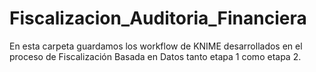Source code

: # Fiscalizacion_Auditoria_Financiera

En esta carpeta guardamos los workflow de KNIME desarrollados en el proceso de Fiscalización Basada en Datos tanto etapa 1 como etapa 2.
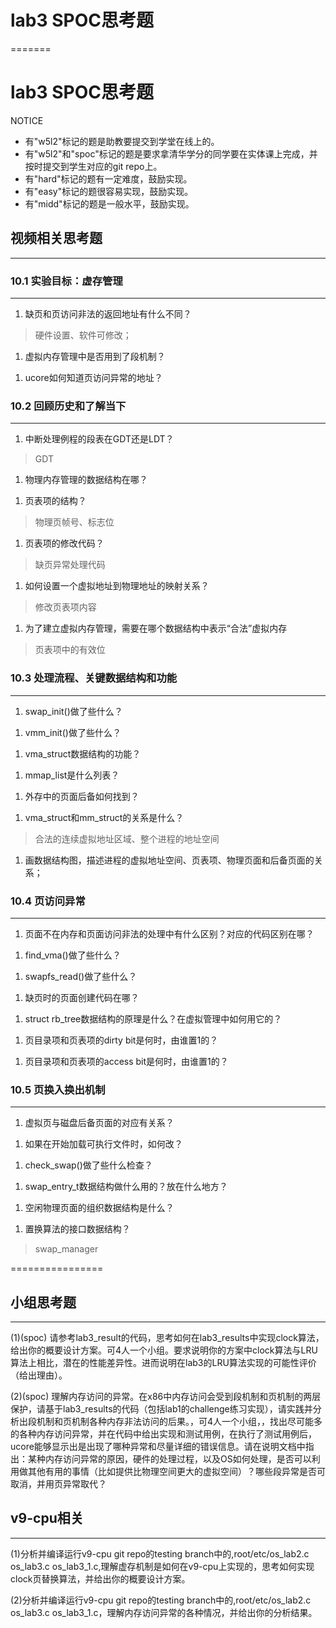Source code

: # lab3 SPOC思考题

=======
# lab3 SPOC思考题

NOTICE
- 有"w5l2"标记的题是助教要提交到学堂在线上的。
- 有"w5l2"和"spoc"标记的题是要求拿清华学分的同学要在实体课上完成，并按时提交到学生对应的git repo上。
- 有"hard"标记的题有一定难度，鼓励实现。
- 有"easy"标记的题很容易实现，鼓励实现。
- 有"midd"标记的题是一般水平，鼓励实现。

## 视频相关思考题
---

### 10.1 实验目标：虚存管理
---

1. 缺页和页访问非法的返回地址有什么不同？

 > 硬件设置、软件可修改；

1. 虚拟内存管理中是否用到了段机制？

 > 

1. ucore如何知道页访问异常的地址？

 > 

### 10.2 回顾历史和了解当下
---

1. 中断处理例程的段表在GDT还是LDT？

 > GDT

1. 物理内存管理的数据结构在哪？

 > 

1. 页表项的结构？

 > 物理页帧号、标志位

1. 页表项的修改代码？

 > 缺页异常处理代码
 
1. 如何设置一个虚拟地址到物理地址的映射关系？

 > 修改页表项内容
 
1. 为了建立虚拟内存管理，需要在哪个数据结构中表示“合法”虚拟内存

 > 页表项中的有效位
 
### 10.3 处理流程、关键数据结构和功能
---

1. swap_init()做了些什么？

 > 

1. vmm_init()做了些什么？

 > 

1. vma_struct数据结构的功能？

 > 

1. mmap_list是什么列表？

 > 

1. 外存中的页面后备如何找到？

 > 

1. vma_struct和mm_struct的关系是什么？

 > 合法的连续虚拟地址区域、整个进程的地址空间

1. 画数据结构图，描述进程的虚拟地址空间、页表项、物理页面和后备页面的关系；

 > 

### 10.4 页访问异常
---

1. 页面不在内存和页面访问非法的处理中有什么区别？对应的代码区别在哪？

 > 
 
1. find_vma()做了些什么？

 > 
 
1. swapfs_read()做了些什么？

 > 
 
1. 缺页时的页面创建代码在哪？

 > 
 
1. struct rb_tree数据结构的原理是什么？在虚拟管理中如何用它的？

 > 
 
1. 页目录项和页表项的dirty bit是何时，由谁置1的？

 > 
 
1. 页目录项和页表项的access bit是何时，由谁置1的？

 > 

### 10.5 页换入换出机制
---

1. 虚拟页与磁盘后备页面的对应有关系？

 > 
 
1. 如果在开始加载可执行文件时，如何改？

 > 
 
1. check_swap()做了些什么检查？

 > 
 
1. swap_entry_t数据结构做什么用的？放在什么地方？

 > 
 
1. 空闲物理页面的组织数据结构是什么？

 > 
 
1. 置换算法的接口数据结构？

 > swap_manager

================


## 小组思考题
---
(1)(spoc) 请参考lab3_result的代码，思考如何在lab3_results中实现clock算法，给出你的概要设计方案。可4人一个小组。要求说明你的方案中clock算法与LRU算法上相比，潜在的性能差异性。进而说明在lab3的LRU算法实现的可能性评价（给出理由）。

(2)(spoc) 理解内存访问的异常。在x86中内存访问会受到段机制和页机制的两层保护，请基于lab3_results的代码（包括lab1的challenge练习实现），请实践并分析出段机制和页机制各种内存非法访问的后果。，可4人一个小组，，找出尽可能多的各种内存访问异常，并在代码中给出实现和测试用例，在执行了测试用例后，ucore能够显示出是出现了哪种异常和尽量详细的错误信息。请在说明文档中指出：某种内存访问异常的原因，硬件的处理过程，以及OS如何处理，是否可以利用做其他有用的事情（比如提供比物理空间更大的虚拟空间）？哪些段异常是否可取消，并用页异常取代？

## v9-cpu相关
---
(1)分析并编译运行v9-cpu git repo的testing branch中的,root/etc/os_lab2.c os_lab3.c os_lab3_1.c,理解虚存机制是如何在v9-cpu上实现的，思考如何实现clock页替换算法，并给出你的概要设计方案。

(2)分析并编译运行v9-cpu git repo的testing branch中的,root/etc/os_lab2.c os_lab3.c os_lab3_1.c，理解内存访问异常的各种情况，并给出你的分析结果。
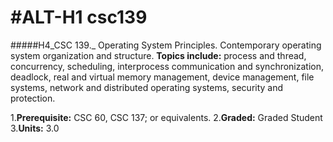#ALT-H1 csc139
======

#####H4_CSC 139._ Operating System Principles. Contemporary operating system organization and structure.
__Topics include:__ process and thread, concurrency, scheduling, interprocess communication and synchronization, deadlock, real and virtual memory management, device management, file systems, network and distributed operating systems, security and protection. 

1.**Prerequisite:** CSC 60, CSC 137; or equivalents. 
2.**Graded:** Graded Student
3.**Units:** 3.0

# # #

This exercise calls for a verbatim output of the entries, pictures omitted.

Source code

: # Fiscalizacion_Auditoria_Financiera

En esta carpeta guardamos los workflow de KNIME desarrollados en el proceso de Fiscalización Basada en Datos tanto etapa 1 como etapa 2.
Source code

: # lab3 SPOC思考题

=======
# lab3 SPOC思考题

NOTICE
- 有"w5l2"标记的题是助教要提交到学堂在线上的。
- 有"w5l2"和"spoc"标记的题是要求拿清华学分的同学要在实体课上完成，并按时提交到学生对应的git repo上。
- 有"hard"标记的题有一定难度，鼓励实现。
- 有"easy"标记的题很容易实现，鼓励实现。
- 有"midd"标记的题是一般水平，鼓励实现。

## 视频相关思考题
---

### 10.1 实验目标：虚存管理
---

1. 缺页和页访问非法的返回地址有什么不同？

 > 硬件设置、软件可修改；

1. 虚拟内存管理中是否用到了段机制？

 > 

1. ucore如何知道页访问异常的地址？

 > 

### 10.2 回顾历史和了解当下
---

1. 中断处理例程的段表在GDT还是LDT？

 > GDT

1. 物理内存管理的数据结构在哪？

 > 

1. 页表项的结构？

 > 物理页帧号、标志位

1. 页表项的修改代码？

 > 缺页异常处理代码
 
1. 如何设置一个虚拟地址到物理地址的映射关系？

 > 修改页表项内容
 
1. 为了建立虚拟内存管理，需要在哪个数据结构中表示“合法”虚拟内存

 > 页表项中的有效位
 
### 10.3 处理流程、关键数据结构和功能
---

1. swap_init()做了些什么？

 > 

1. vmm_init()做了些什么？

 > 

1. vma_struct数据结构的功能？

 > 

1. mmap_list是什么列表？

 > 

1. 外存中的页面后备如何找到？

 > 

1. vma_struct和mm_struct的关系是什么？

 > 合法的连续虚拟地址区域、整个进程的地址空间

1. 画数据结构图，描述进程的虚拟地址空间、页表项、物理页面和后备页面的关系；

 > 

### 10.4 页访问异常
---

1. 页面不在内存和页面访问非法的处理中有什么区别？对应的代码区别在哪？

 > 
 
1. find_vma()做了些什么？

 > 
 
1. swapfs_read()做了些什么？

 > 
 
1. 缺页时的页面创建代码在哪？

 > 
 
1. struct rb_tree数据结构的原理是什么？在虚拟管理中如何用它的？

 > 
 
1. 页目录项和页表项的dirty bit是何时，由谁置1的？

 > 
 
1. 页目录项和页表项的access bit是何时，由谁置1的？

 > 

### 10.5 页换入换出机制
---

1. 虚拟页与磁盘后备页面的对应有关系？

 > 
 
1. 如果在开始加载可执行文件时，如何改？

 > 
 
1. check_swap()做了些什么检查？

 > 
 
1. swap_entry_t数据结构做什么用的？放在什么地方？

 > 
 
1. 空闲物理页面的组织数据结构是什么？

 > 
 
1. 置换算法的接口数据结构？

 > swap_manager

================


## 小组思考题
---
(1)(spoc) 请参考lab3_result的代码，思考如何在lab3_results中实现clock算法，给出你的概要设计方案。可4人一个小组。要求说明你的方案中clock算法与LRU算法上相比，潜在的性能差异性。进而说明在lab3的LRU算法实现的可能性评价（给出理由）。

(2)(spoc) 理解内存访问的异常。在x86中内存访问会受到段机制和页机制的两层保护，请基于lab3_results的代码（包括lab1的challenge练习实现），请实践并分析出段机制和页机制各种内存非法访问的后果。，可4人一个小组，，找出尽可能多的各种内存访问异常，并在代码中给出实现和测试用例，在执行了测试用例后，ucore能够显示出是出现了哪种异常和尽量详细的错误信息。请在说明文档中指出：某种内存访问异常的原因，硬件的处理过程，以及OS如何处理，是否可以利用做其他有用的事情（比如提供比物理空间更大的虚拟空间）？哪些段异常是否可取消，并用页异常取代？

## v9-cpu相关
---
(1)分析并编译运行v9-cpu git repo的testing branch中的,root/etc/os_lab2.c os_lab3.c os_lab3_1.c,理解虚存机制是如何在v9-cpu上实现的，思考如何实现clock页替换算法，并给出你的概要设计方案。

(2)分析并编译运行v9-cpu git repo的testing branch中的,root/etc/os_lab2.c os_lab3.c os_lab3_1.c，理解内存访问异常的各种情况，并给出你的分析结果。
#ALT-H1 csc139
======

#####H4_CSC 139._ Operating System Principles. Contemporary operating system organization and structure.
__Topics include:__ process and thread, concurrency, scheduling, interprocess communication and synchronization, deadlock, real and virtual memory management, device management, file systems, network and distributed operating systems, security and protection. 

1.**Prerequisite:** CSC 60, CSC 137; or equivalents. 
2.**Graded:** Graded Student
3.**Units:** 3.0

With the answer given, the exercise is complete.